52-3-33. Occupational diseases; definition.
As used in the New Mexico Occupational Disease Disablement Law [ 52-3-1 NMSA 1978], “occupational disease” includes any disease peculiar to the occupation in which the employee was engaged and due to causes in excess of the ordinary hazards of employment as such and includes any disease due to, or attributable to, exposure to or contact with any radioactive material by an employee in the course of his employment.
52-3-32. Occupational diseases; proximate causation.
The occupational diseases defined in Section 52-3-33 NMSA 1978 shall be deemed to arise out of the employment only if there is a direct causal connection between the conditions under which the work is performed and the occupational disease and which can be seen to have followed as a natural incident of the work as a result of the exposure occasioned by the nature of the employment and which can be fairly traced to the employment as the proximate cause. The disease must be incidental to the character of the business and not independent of the relation of employer and employee. The disease need not have been foreseen or expected but after its contraction must appear to have had its origin in a risk connected with the employment and to have flowed from that source as a natural consequence. In all cases where the defendant denies that an alleged occupational disease is the material and direct result of the conditions under which work was performed, the worker must establish that causal connection as a medical probability by medical expert testimony. No award of compensation benefits shall be based on speculation or on expert testimony that as a medical possibility the causal connection exists.
3. If the employee is directed by the employer to quarantine due to possible exposure at work (and the employer is continuing full salary for 14 days), does the employer’s direction make the claim compensable under the Workers’ Compensation Act?

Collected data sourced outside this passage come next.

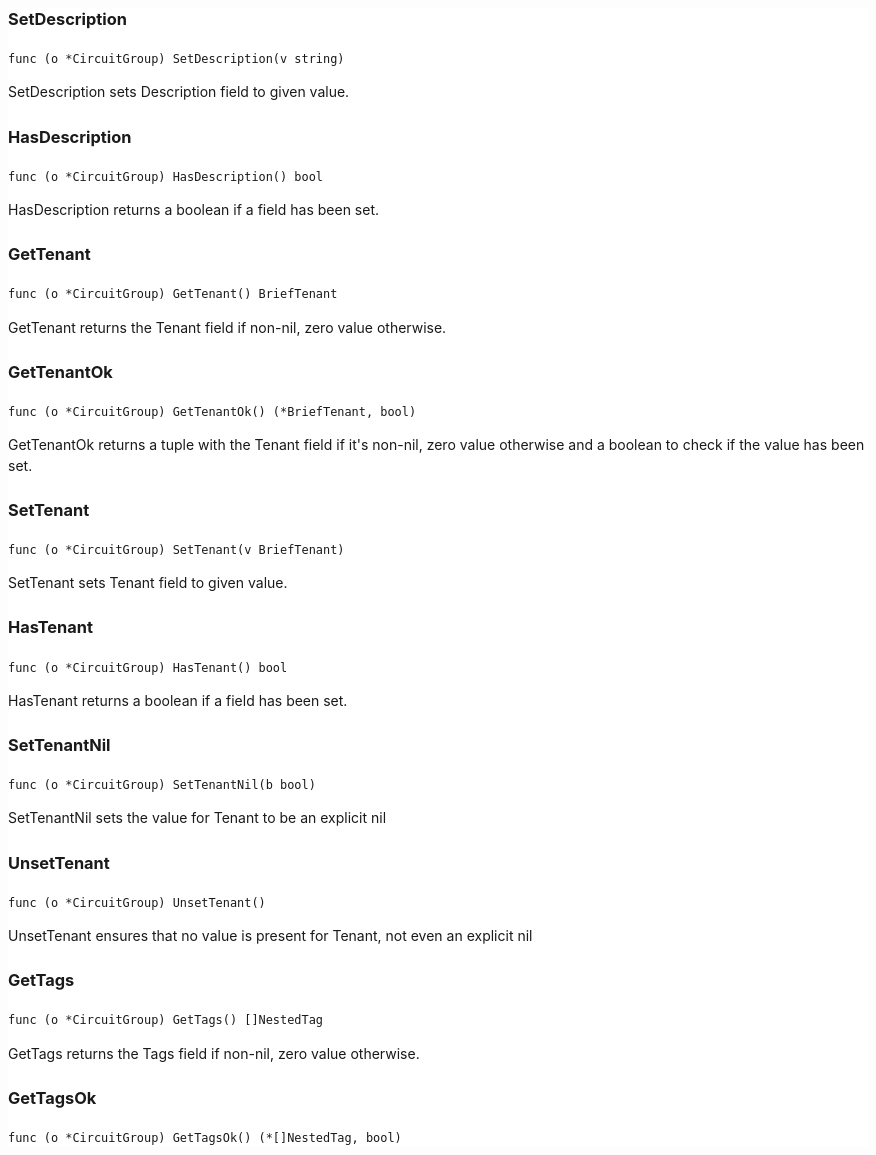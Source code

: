### SetDescription

`func (o *CircuitGroup) SetDescription(v string)`

SetDescription sets Description field to given value.

### HasDescription

`func (o *CircuitGroup) HasDescription() bool`

HasDescription returns a boolean if a field has been set.

### GetTenant

`func (o *CircuitGroup) GetTenant() BriefTenant`

GetTenant returns the Tenant field if non-nil, zero value otherwise.

### GetTenantOk

`func (o *CircuitGroup) GetTenantOk() (*BriefTenant, bool)`

GetTenantOk returns a tuple with the Tenant field if it's non-nil, zero value otherwise
and a boolean to check if the value has been set.

### SetTenant

`func (o *CircuitGroup) SetTenant(v BriefTenant)`

SetTenant sets Tenant field to given value.

### HasTenant

`func (o *CircuitGroup) HasTenant() bool`

HasTenant returns a boolean if a field has been set.

### SetTenantNil

`func (o *CircuitGroup) SetTenantNil(b bool)`

 SetTenantNil sets the value for Tenant to be an explicit nil

### UnsetTenant
`func (o *CircuitGroup) UnsetTenant()`

UnsetTenant ensures that no value is present for Tenant, not even an explicit nil
### GetTags

`func (o *CircuitGroup) GetTags() []NestedTag`

GetTags returns the Tags field if non-nil, zero value otherwise.

### GetTagsOk

`func (o *CircuitGroup) GetTagsOk() (*[]NestedTag, bool)`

The payment of full salary would negate the need for a claim under the WCA.

4. Are “first responders” considered at greater risk than the general public under the Workers’ Compensation Act?

No. First responders are not generally considered in their own class under the New Mexico WCA.

5. Is “Pharmacy” considered a first responder under the Workers’ Compensation Act?

Not based upon the current language of the Act.

6. Is the state calling for legislation that would eliminate the burden of proof for workers making a COVID-19 occupational disease claim? If so, please provide summary of what is being proposed.

Not at this time.

7. Has the state governor issued an executive order allowing for COVID-19 cases compensable under the Workers’ Compensation Act? If so, please provide copy of the executive order.

Not at this time.

8. If COVID-19 claims are compensable under the Workers’ Compensation Act, is the waiting period waived?

No.

52-1-40 Waiting Period

No compensation benefits shall be allowed under the provisions of the Workers’ Compensation Act for any accidental injury which does not result in the workers’ death or in a disability which lasts for more than seven days; provided, however, if the period of the workers’ disability lasts for more than four weeks from the date of his accidental injury, compensation benefits shall be allowed from the date of disability.

9. If the claim is compensable under the Workers’ Compensations Act and the Employer pays the employee their full salary for the first two weeks during quarantine, how does this affect the TTD benefits?
TTD benefits are connected to the date of disability, not payment of salary. However, if full salary is being paid, TTD benefits are not likely owed.

10. Can the TTD benefits start be delayed if the employee’s disability extends beyond 14 days if the employee receives their full salary for the first two weeks?
Yes. TTD benefits would not be generally available if Worker is receiving their full salary.

11. Can the TTD benefits be offset by the full salary paid to the employee?
Yes benefits could be offset by the pay if full salaries were paid.